WHAT TO DO = Go through the records and copy each line where the string "const" occurs.

DATA TO EXAMINE =

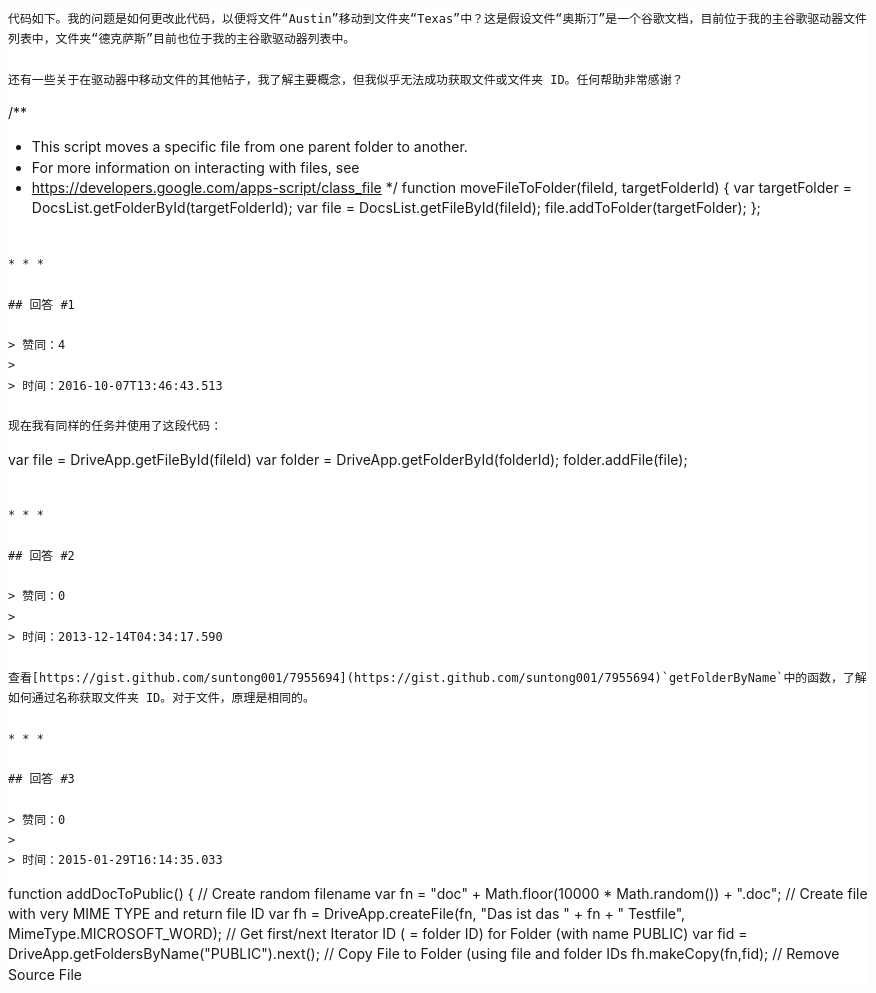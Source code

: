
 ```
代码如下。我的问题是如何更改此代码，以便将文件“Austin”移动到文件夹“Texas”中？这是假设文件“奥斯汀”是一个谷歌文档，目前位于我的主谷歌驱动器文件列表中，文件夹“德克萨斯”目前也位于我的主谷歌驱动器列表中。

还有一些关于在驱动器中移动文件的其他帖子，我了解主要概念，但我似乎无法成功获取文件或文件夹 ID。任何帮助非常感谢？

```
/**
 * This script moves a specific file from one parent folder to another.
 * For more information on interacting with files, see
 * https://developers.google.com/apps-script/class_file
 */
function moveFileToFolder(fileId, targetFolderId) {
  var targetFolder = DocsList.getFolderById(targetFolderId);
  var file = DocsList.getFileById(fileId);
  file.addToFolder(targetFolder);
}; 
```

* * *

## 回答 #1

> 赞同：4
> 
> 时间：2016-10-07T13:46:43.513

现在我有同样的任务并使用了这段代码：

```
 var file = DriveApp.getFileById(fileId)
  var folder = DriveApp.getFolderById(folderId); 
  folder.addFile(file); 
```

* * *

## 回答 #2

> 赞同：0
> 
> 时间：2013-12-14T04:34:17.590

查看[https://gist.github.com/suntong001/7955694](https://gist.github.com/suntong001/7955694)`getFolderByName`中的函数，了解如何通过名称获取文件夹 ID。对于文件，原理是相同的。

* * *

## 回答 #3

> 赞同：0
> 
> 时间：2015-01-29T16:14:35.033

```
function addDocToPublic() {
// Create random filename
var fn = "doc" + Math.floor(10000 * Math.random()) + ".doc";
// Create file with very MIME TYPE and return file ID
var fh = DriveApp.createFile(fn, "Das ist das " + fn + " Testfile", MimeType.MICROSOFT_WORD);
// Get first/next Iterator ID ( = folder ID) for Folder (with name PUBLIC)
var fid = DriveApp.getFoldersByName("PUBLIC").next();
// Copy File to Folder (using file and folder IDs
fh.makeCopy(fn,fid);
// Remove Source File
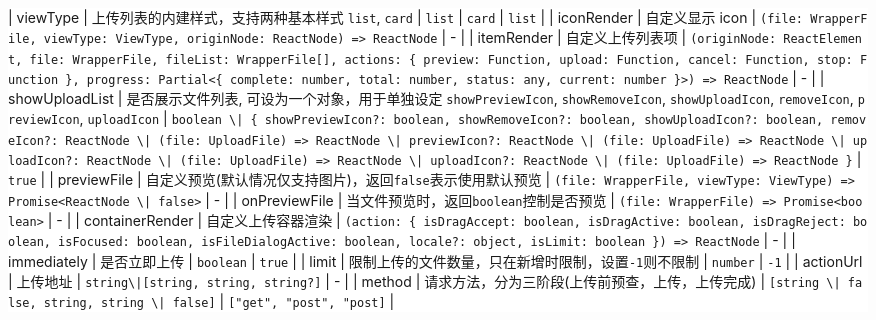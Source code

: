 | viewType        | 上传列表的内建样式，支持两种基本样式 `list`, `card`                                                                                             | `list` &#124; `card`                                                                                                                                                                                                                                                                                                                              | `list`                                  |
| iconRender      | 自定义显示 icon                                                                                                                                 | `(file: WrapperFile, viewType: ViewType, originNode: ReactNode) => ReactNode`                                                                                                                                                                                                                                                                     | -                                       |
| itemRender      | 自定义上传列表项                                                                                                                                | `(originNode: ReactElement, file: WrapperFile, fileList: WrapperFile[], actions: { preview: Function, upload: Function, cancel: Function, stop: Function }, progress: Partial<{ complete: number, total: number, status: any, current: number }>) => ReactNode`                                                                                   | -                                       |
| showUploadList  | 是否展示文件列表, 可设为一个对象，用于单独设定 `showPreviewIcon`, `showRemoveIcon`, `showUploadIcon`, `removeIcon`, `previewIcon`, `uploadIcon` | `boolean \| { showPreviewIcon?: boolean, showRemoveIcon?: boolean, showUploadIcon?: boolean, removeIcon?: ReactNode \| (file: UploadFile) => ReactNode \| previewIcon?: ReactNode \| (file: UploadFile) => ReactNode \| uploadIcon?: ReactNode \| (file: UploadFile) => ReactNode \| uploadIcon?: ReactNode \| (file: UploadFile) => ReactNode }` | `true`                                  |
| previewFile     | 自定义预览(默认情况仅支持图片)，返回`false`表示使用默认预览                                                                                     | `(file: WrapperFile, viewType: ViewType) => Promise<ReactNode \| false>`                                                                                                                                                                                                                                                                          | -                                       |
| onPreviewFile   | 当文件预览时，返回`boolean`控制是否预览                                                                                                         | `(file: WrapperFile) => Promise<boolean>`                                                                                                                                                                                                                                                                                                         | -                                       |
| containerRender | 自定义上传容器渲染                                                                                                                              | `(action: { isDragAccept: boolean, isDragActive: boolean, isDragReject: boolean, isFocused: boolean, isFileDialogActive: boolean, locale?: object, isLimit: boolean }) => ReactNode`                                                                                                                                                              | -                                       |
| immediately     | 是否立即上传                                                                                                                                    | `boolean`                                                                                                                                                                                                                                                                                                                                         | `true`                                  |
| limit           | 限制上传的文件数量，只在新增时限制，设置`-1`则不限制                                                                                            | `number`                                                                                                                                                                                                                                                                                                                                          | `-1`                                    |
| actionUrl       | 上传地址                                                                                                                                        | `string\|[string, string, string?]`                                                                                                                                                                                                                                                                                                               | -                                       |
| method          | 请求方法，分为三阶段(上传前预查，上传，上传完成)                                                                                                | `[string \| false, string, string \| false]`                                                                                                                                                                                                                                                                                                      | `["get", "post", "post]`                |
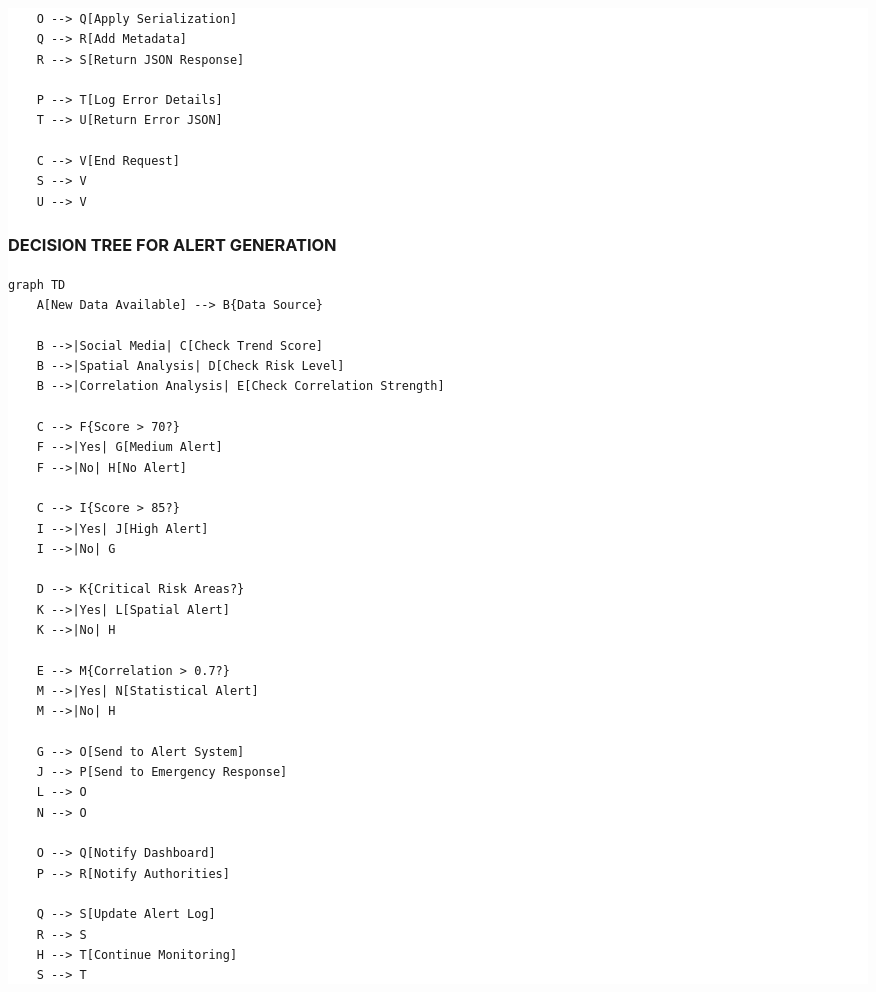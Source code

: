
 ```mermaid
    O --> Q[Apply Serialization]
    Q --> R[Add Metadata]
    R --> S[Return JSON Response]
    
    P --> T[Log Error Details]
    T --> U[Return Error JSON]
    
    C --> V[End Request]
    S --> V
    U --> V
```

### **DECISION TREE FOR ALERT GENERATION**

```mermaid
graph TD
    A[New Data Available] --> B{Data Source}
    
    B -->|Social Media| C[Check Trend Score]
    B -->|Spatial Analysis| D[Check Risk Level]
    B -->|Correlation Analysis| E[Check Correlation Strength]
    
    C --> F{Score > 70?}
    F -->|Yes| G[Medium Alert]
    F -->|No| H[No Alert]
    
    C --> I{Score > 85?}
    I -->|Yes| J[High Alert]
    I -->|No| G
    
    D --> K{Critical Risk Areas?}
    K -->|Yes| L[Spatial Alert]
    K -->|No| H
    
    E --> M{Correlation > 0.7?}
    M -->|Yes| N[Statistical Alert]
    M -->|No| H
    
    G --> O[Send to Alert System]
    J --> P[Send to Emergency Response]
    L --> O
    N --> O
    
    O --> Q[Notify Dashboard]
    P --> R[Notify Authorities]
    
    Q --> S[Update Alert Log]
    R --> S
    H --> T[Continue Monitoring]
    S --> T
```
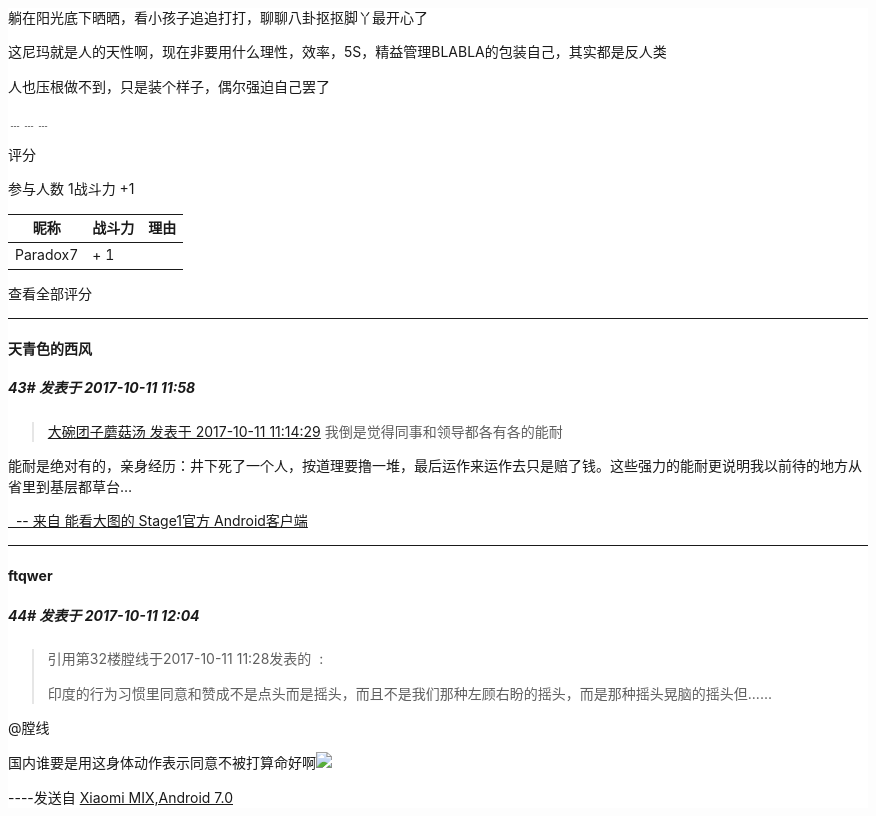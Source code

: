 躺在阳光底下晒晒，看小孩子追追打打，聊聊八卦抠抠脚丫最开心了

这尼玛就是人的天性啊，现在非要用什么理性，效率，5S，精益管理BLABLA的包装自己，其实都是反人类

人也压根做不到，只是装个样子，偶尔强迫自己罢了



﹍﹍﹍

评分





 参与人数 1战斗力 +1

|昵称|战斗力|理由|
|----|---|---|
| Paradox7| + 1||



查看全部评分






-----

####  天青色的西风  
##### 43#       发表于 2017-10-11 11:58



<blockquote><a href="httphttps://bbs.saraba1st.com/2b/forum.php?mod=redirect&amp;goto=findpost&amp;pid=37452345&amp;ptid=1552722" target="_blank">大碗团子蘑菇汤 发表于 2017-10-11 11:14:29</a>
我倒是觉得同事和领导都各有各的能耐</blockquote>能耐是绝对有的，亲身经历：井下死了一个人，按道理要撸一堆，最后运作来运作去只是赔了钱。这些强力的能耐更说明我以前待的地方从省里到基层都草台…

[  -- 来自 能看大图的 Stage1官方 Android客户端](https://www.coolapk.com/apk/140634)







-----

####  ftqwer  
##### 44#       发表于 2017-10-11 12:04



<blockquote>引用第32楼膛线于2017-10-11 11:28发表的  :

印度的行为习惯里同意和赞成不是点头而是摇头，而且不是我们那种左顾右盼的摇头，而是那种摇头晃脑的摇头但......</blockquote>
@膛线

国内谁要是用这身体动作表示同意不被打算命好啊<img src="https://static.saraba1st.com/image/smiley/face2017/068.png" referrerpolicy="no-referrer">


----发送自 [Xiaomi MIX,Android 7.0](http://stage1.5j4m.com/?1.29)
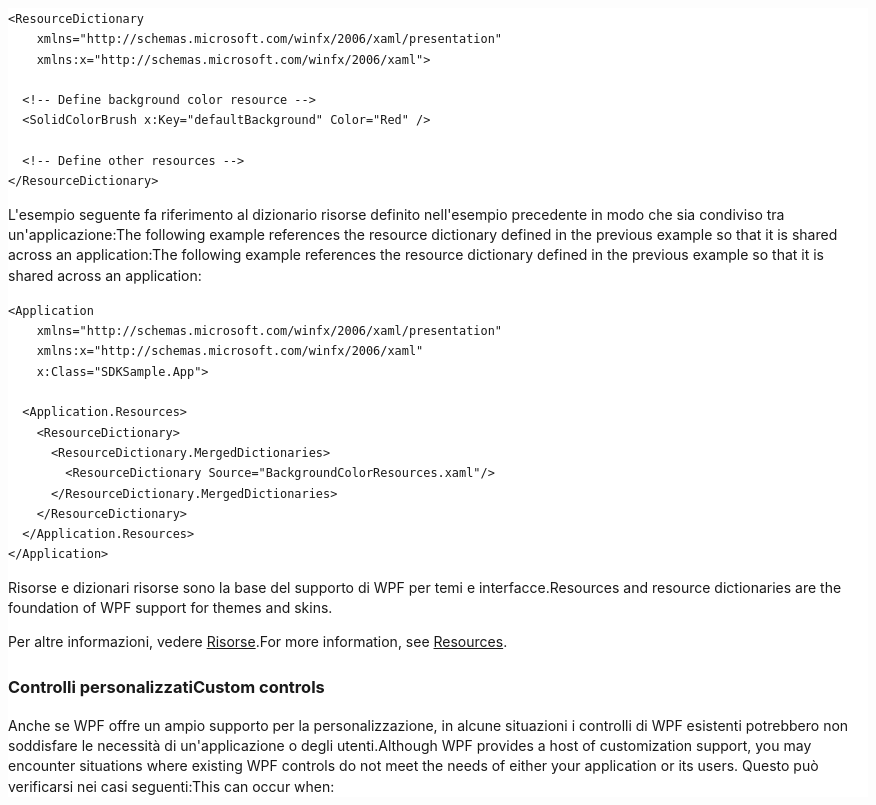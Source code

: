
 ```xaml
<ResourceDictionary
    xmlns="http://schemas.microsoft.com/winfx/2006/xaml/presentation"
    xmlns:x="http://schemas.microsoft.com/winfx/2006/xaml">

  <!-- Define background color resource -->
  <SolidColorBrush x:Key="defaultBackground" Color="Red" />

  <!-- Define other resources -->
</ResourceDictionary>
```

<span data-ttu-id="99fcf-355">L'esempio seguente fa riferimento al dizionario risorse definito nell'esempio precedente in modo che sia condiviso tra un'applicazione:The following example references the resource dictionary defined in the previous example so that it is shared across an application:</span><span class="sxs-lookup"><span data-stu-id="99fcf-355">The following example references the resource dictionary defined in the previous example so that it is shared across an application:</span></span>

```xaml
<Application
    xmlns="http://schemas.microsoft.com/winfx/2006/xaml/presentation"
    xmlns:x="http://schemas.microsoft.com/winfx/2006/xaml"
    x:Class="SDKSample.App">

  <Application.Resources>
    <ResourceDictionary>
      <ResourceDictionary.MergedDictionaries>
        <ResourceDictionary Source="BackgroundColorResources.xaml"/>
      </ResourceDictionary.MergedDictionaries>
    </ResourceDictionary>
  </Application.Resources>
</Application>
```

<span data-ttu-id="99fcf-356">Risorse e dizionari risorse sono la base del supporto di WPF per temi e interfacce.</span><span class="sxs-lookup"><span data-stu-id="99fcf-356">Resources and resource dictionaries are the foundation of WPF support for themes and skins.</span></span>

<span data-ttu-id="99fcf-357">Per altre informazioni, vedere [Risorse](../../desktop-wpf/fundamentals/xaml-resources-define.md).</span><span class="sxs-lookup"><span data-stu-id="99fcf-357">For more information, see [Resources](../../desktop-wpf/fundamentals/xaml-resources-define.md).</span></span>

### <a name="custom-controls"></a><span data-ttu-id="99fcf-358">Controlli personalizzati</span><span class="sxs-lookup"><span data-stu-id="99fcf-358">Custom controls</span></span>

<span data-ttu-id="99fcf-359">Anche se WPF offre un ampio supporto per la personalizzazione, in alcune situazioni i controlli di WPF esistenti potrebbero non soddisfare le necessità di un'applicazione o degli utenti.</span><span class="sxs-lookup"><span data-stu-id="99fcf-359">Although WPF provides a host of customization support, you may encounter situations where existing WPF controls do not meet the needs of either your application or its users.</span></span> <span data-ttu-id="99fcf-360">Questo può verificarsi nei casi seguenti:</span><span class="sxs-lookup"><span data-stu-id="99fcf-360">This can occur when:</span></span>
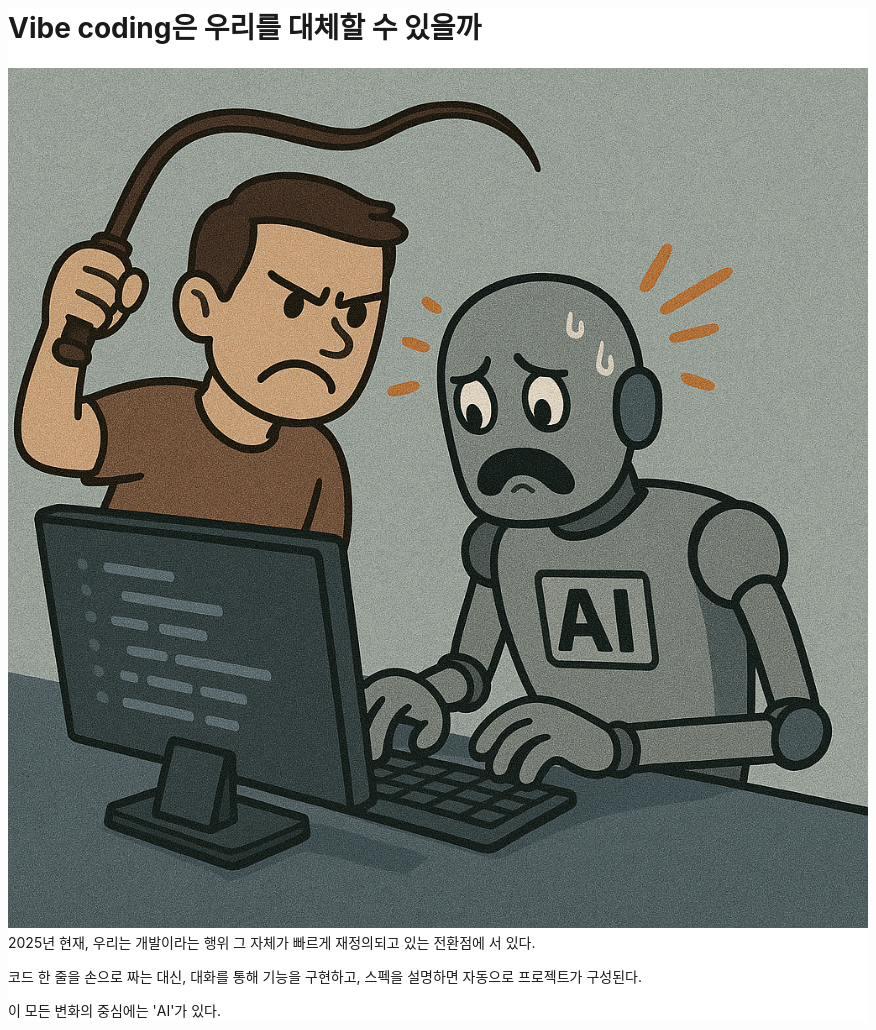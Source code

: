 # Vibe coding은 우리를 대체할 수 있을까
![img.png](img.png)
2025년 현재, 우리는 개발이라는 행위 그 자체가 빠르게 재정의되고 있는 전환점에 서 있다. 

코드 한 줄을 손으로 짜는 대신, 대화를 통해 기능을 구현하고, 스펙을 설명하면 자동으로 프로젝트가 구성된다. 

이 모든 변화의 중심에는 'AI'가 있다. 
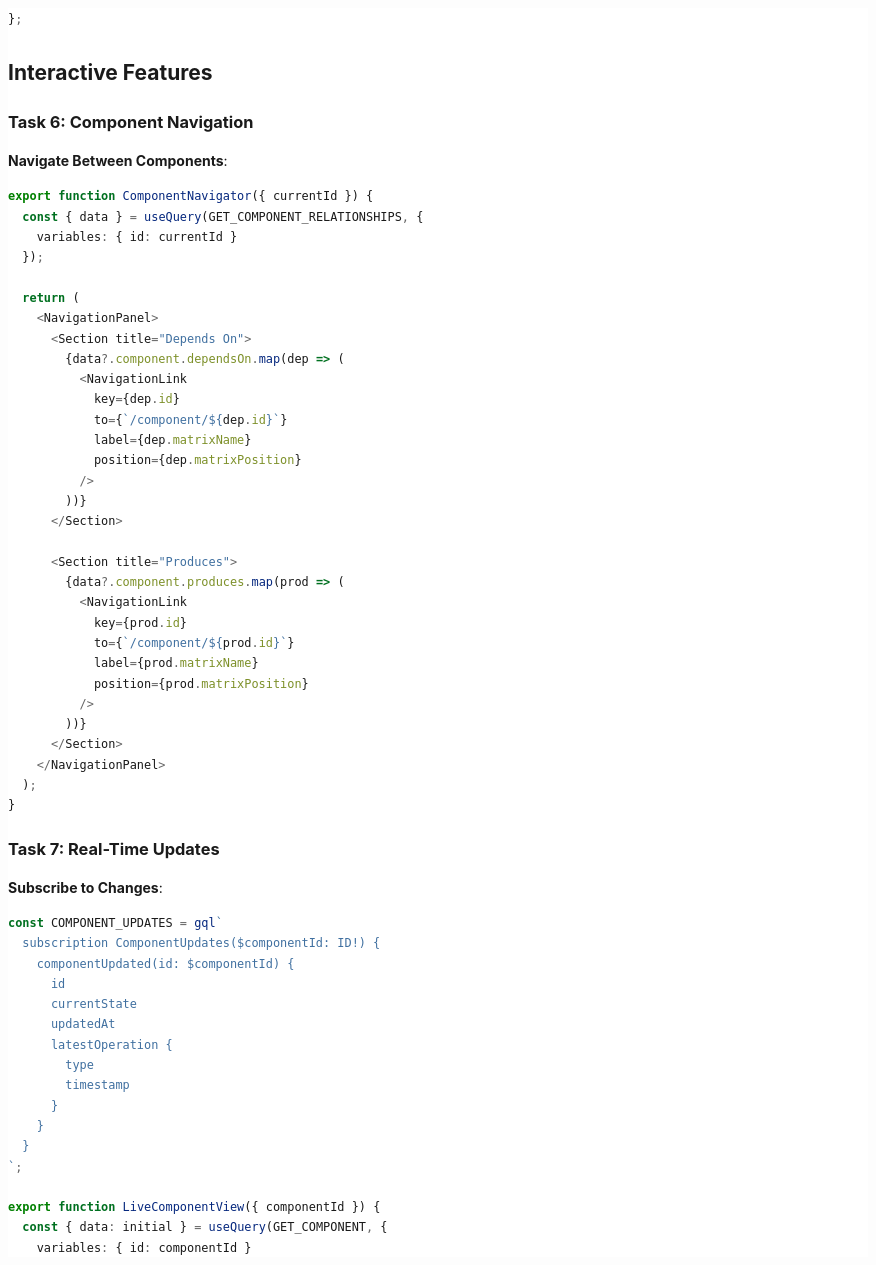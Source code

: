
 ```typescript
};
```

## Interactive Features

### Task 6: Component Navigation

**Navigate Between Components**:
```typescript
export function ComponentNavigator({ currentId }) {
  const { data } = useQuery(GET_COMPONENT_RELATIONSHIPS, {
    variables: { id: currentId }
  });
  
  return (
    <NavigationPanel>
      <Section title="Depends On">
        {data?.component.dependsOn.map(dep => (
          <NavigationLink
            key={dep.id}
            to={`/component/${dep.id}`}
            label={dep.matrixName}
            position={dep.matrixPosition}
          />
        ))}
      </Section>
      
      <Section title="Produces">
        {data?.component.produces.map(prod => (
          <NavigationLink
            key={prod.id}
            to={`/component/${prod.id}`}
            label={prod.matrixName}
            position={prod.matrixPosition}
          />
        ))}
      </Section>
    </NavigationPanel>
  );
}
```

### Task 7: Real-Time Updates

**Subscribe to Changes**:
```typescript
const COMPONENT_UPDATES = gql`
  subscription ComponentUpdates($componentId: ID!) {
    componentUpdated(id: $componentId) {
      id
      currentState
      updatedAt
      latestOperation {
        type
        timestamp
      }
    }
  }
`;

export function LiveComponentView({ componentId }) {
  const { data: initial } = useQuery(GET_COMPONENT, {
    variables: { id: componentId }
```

EXPECTED OUTPUT =
  const { data } = useQuery(GET_COMPONENT_RELATIONSHIPS, {
const COMPONENT_UPDATES = gql`
  const { data: initial } = useQuery(GET_COMPONENT, {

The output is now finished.